What to do. All that should come back is the lines of the data below from the one containing "5. C-suite interview" to the one containing "2. Add your", inclusive, exactly as they stand.

Records shown.
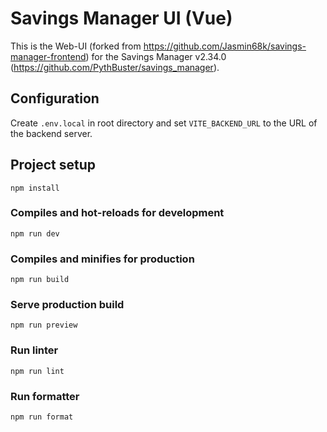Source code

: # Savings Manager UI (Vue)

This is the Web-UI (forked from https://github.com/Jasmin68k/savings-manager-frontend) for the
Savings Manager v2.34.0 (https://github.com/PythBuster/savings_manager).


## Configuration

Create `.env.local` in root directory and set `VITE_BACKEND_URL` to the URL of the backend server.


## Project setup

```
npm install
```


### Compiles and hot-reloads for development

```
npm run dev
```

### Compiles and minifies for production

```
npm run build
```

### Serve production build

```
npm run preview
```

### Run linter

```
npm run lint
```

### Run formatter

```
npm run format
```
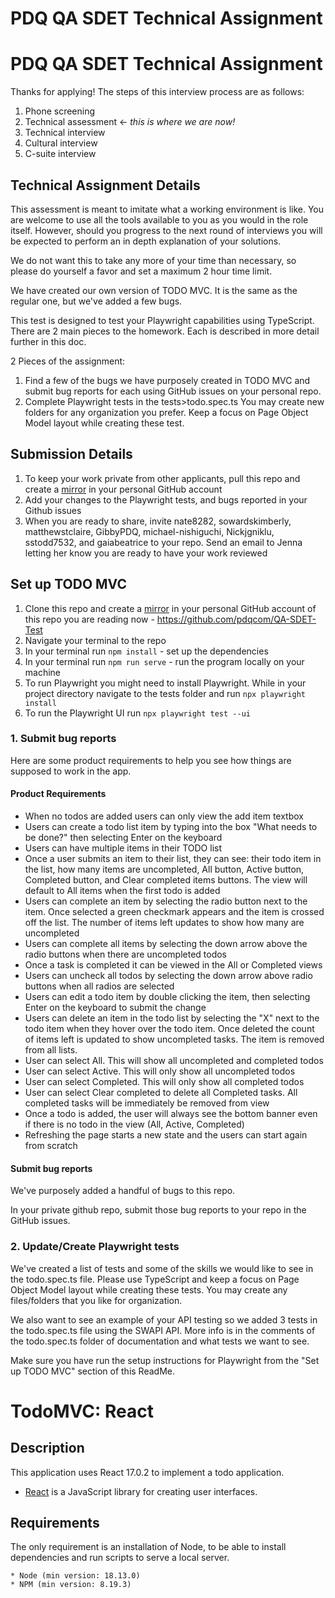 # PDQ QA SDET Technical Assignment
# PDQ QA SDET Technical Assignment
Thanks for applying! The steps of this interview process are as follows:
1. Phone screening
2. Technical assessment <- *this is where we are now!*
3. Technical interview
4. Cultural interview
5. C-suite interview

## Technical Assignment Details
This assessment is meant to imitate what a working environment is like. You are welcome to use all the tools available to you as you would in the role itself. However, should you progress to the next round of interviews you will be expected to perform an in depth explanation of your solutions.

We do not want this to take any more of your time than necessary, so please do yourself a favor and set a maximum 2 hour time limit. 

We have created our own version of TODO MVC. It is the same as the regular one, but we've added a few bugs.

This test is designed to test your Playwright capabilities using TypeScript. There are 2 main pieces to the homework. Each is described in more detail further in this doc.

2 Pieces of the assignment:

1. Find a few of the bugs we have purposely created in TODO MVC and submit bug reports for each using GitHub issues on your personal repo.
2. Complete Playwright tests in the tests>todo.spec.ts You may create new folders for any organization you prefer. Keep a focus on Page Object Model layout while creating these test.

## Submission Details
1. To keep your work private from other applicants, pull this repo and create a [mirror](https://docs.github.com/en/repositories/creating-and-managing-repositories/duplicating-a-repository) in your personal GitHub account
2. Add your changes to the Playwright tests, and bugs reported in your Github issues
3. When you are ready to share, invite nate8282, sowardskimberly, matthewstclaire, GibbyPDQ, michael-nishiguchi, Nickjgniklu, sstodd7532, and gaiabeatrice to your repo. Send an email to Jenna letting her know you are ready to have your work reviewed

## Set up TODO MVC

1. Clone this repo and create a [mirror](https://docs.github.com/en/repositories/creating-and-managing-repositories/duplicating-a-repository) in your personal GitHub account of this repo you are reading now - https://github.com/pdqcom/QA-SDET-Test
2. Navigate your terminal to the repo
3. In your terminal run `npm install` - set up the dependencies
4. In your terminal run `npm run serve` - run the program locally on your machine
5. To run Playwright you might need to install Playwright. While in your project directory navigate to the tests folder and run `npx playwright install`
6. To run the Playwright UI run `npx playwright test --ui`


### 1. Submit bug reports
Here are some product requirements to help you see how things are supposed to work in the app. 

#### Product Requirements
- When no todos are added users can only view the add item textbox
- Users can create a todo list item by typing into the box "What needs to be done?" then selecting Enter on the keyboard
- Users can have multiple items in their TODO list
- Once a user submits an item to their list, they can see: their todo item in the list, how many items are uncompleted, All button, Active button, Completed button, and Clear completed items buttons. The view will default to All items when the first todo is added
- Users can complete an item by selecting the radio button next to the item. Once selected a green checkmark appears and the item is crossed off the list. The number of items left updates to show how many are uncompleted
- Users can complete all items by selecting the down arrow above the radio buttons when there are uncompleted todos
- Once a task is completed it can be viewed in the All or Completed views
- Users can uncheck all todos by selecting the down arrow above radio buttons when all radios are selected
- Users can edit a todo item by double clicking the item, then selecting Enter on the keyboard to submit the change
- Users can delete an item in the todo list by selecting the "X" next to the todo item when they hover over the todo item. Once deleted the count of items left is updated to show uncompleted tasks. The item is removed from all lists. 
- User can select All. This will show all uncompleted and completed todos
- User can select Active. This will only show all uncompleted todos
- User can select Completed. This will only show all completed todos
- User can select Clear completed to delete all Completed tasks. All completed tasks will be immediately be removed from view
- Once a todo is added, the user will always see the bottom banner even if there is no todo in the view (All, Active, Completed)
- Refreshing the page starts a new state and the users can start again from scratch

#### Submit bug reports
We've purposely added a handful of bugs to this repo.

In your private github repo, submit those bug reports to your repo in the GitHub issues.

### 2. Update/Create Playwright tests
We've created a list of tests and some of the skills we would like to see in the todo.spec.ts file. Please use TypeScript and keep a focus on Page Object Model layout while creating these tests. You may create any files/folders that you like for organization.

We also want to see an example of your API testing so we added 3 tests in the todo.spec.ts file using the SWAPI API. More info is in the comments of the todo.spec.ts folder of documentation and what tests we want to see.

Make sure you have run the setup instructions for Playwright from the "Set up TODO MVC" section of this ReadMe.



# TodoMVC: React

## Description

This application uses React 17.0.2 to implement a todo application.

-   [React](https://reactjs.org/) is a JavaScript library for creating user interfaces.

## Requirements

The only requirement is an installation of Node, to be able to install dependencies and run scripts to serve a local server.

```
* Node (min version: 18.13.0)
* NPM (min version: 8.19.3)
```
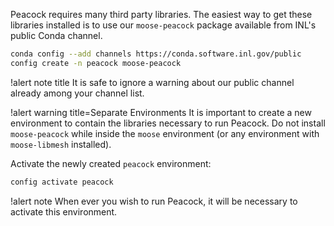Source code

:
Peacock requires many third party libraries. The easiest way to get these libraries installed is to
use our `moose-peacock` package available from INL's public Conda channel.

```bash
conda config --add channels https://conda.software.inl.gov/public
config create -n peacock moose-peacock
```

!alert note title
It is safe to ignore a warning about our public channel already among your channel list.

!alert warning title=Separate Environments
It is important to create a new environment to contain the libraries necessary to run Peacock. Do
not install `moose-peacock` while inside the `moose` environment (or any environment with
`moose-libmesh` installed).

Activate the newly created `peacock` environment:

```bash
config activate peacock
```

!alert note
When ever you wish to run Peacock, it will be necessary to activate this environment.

Written reply.
5. C-suite interview

## Technical Assignment Details
This assessment is meant to imitate what a working environment is like. You are welcome to use all the tools available to you as you would in the role itself. However, should you progress to the next round of interviews you will be expected to perform an in depth explanation of your solutions.

We do not want this to take any more of your time than necessary, so please do yourself a favor and set a maximum 2 hour time limit. 

We have created our own version of TODO MVC. It is the same as the regular one, but we've added a few bugs.

This test is designed to test your Playwright capabilities using TypeScript. There are 2 main pieces to the homework. Each is described in more detail further in this doc.

2 Pieces of the assignment:

1. Find a few of the bugs we have purposely created in TODO MVC and submit bug reports for each using GitHub issues on your personal repo.
2. Complete Playwright tests in the tests>todo.spec.ts You may create new folders for any organization you prefer. Keep a focus on Page Object Model layout while creating these test.

## Submission Details
1. To keep your work private from other applicants, pull this repo and create a [mirror](https://docs.github.com/en/repositories/creating-and-managing-repositories/duplicating-a-repository) in your personal GitHub account
2. Add your changes to the Playwright tests, and bugs reported in your Github issues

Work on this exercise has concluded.